# Hyperparameter Tuning

## Details

### Time Period Considered

This project tests forecast accuracy over the entire year of 2024. Thus, hyperparameter tuning will only be performed when comparing model accuracy to data in 2023. We will use 6 forecast periods: the first of the month through 48 hours into the future for July through December. Further, for computational purposes we use 6 months of training data for a given forecast period. 

Note that this training data is not fully representative of the year, where there are seasonal cycles, but the goal of this is just to select a strong model architecture. We are not training the final model.

### Restricted Grid Search

In this project, we are conducting a "restricted" grid search. This means that were are fixing a number of hyperparameters to make the search computationally feasible. Notably, we are fixing the feature list across all machine learning models used.

For the RNN hyperparameter tuning, we use a 2 step optimization to simplify things:
1. Tune the model architecture, including type of layers, number of layers, and number of units. 
2. Tune the optimization hyperparameters, including batch size, learning rate


For the **model architecture search**, we use the following constraints:
* We consider only LSTM and dense layers
* Recurrent layers always come first
* We consider 1 or 2 recurrent layers
* We consider 0, 1 or 2 dense layers
* For each layer, we consider a grid of 3 numbers of unitss: 16, 32, 64 
* Use the funnel structure where number of units always stays the same or decreases.
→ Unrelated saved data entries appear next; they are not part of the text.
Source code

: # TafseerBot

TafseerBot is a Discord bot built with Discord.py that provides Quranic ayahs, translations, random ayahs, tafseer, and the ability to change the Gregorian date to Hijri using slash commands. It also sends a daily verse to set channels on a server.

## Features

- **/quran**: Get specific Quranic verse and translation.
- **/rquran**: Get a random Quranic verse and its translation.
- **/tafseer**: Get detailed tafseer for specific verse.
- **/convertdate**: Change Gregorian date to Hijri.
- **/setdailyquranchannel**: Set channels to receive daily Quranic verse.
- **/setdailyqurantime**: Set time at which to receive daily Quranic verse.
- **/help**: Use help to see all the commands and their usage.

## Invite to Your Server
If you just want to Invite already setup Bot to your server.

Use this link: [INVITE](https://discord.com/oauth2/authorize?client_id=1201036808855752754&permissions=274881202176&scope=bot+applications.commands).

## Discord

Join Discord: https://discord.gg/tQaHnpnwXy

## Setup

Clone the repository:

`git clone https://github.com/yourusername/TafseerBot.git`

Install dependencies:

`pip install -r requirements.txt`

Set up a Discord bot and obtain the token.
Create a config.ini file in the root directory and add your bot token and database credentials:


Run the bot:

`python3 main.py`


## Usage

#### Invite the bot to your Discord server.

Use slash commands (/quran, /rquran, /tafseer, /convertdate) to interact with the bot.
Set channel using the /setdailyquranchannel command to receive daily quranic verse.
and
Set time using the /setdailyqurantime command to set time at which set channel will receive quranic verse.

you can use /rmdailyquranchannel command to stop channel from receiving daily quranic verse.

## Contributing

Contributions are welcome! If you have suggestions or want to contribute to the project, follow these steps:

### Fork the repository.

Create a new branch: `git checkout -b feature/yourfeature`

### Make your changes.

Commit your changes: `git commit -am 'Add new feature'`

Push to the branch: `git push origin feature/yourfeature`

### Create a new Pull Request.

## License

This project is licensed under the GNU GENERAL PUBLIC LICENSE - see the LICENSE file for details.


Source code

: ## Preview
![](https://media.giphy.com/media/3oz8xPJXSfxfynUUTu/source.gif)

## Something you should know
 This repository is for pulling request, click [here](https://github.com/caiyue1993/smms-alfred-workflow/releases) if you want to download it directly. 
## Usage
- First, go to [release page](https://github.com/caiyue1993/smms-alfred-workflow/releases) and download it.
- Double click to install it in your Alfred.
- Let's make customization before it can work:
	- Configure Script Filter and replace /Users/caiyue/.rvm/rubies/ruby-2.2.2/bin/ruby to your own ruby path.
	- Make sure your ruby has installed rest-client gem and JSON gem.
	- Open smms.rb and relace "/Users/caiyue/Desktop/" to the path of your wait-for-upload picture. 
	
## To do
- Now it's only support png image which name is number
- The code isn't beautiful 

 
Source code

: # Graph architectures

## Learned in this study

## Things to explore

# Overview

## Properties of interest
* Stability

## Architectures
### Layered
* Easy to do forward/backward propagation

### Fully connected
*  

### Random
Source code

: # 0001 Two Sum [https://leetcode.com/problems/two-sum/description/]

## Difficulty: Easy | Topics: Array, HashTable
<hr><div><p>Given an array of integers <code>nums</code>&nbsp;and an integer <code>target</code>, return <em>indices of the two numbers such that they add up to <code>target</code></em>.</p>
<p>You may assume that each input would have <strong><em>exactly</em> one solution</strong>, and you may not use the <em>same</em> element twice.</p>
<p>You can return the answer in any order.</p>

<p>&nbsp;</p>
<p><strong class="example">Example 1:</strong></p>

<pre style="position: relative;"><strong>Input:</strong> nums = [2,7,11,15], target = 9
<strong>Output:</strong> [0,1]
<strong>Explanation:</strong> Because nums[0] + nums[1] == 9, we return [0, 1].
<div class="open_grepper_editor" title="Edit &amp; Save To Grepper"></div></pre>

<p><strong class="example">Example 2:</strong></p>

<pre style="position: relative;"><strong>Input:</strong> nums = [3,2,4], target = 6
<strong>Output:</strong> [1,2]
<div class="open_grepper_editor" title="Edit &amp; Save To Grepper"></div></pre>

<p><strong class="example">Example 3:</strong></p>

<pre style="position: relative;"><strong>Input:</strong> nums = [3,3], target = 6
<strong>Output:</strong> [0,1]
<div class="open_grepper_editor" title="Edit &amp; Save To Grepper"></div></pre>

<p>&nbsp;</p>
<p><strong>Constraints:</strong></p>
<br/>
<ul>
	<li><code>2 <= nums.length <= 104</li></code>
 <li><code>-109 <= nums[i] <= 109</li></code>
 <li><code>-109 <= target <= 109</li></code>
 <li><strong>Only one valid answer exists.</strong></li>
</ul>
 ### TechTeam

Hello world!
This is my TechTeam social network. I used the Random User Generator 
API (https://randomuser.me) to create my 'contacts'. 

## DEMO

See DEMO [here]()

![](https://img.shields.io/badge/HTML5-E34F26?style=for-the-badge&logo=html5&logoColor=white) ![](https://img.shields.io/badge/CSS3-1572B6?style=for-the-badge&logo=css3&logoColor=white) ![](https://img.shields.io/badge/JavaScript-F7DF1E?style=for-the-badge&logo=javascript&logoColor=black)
So 64 units can feed into 32 or 16, while 16 units can only feed into 16

For optimization-related hyperparameters, we tune the folowing in a grid search:
* Learning Rate: 0.01, 0.001, or 0.0001
* Batch Size: 32, 64, or 128

We are using early stopping with patience 5, meaning that training is halted if accuracy on the validation set does not improve for 5 epochs. We set the number of epochs to 100, which in practice is unnecessarily large but is typically halted with early stopping.

### Fixed Hyperparameters

Some hyperpararameters are fixed to commonly accepted defaults. These include:

| Hyperparameter | Default | 
|---------------|---------| 
| **Features List** | (see paper description) | 
| **Sequence Length (aka Timesteps)** | `48` | 
| **LSTM Activation Function** | `tanh` | 
| **Dense Activation Function** | `relu` | 
| **Recurrent Activation Function (LSTM)** | `sigmoid` | 
| **Batch Normalization (On/Off)** | Off | 
| **Optimizer Type** | `Adam` | 
| **Dropout Rate (incl. Recurrent Dropout)** | `0.2` | 

## Setup

In [None]:
from sklearn.model_selection import ParameterGrid
from itertools import product
import sys
sys.path.append("../src")
from utils import Dict, read_yml
from models.moisture_rnn import model_grid, optimization_grid

In [None]:
# Full RNN Model Params
params_rnn = Dict(read_yml("../etc/params_models.yaml", subkey="rnn"))
params_rnn

In [None]:
# Hyperparam Tuning Setup
hyper_params = Dict(read_yml("../etc/rnn_hyperparam_tuning_config.yaml"))
hyper_params

In [None]:
hyper_params['optimization']

## Create Grids

In [None]:
import importlib
import models.moisture_rnn
importlib.reload(models.moisture_rnn)
from models.moisture_rnn import optimization_grid, model_grid

In [None]:
hyper_params['model_architecture']

In [None]:
model_params_grid = model_grid(hyper_params['model_architecture'])
model_params_grid

In [None]:
opt_grid = optimization_grid(hyper_params['optimization'])
opt_grid